Behind the AI Magic: Discovering Generative AI Models with Vertex AI

Completion badge for the Google Generative AI Explorer - Vertex AI course. Code on screen background image by Photo by Ilya Pavlov on Unsplash

A little while ago, I completed a short course about Generative AI and Google’s Vertex AI platform. I’ve always believed in continuous learning, especially in a domain as dynamic as Artificial Intelligence. Today, I’d like to share some key insights from this course, both for AI enthusiasts considering this educational journey and for potential collaborators or employers looking to understand the depth of my experience.

What is Generative AI?

Generative AI is a subset of artificial intelligence that focuses on systems that can produce content. From creating fictional stories, auto-generating code, to mimicking art styles, its applications are vast and growing. Google’s Vertex AI course dives deep into this space, providing learners with both a foundational understanding and hands-on experience.

Key components of the course:

  1. Large Language Models (LLMs): The realm of LLMs, with their expansive capabilities, was explained. I ventured into diverse use-cases, understanding their significance, and mastered techniques like prompt tuning to optimize LLM performance.
  2. Generative AI Studio UI: I delved into the offerings of language models and the Prompt Gallery, building my skills in creating diverse prompts and fetching responses seamlessly.
  3. Vertex AI PaLM API & Python SDK: This segment was foundational in understanding LLMs and the PaLM API in-depth. I experimented with text generation, chat models, and embedding models, while also getting hands-on with model parameters central to text generation.
  4. Prompt Engineering: The art of prompt design was a highlight, diving into best practices and the nuances of zero-shot, one-shot, and few-shot prompting.
  5. Application Exploration: The course facilitated deep dives into use-cases like ideation, Q&A, text classification, extraction, and summarisation, illuminating the practical power of Generative AI.
  6. Introduction to Responsible AI: Here, I delved into the philosophy of ethical AI development. I explored the rationale behind responsible AI and Google’s seven AI principles.
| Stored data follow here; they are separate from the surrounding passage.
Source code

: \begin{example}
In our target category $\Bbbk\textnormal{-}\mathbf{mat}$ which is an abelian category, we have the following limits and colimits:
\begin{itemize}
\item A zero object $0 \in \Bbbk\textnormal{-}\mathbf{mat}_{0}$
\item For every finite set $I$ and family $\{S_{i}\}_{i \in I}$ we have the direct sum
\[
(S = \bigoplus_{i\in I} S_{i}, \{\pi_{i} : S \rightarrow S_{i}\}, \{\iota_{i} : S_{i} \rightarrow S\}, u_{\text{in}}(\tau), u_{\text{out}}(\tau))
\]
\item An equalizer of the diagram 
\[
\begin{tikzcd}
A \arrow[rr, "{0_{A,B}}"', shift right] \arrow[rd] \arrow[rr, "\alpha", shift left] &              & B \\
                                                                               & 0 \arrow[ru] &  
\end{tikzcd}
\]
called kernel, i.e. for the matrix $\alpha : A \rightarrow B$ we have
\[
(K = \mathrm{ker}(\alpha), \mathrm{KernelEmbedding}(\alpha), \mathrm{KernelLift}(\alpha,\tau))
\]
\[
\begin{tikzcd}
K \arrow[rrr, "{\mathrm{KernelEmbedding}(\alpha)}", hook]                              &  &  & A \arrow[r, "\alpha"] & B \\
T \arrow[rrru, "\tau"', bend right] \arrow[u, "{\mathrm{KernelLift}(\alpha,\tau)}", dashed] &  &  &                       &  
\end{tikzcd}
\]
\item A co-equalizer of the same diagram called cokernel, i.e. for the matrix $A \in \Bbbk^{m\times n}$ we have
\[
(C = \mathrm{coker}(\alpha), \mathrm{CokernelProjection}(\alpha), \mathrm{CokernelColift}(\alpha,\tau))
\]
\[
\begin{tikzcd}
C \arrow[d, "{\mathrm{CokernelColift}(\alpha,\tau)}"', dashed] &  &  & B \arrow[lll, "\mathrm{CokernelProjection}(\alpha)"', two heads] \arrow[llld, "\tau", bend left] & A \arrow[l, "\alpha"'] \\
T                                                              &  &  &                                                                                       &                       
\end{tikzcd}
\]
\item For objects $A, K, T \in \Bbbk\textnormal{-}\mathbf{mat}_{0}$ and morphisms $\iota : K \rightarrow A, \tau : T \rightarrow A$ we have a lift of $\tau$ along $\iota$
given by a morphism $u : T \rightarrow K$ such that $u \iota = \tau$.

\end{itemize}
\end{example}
Why consider the Vertex AI course?

For AI enthusiasts, it’s a balanced blend of theory, hands-on experiences, and ethical considerations. Not only do you understand the foundational aspects, but you also get to implement them practically. Vertex AI is an end-to-end machine learning platform. By the end of this course, I felt adept at navigating the platform, crafting prompts, and even initiating AI-driven conversations. Plus, Generative AI Studio makes experimenting with generative models accessible even if you’re not a machine learning guru.

A note to potential employers and collaborators:

As I reflect on this learning journey, I recognise the valuable skills and insights I’ve acquired. My proficiency now extends from the basics of Generative AI’s user interface to experimenting with prompt engineering, ensuring AI models produce desired and context-specific outputs.

In essence, this course has been more than just another certificate added to my portfolio; it represents my commitment to staying updated in the AI domain and my readiness to leverage these skills in future projects and collaborations.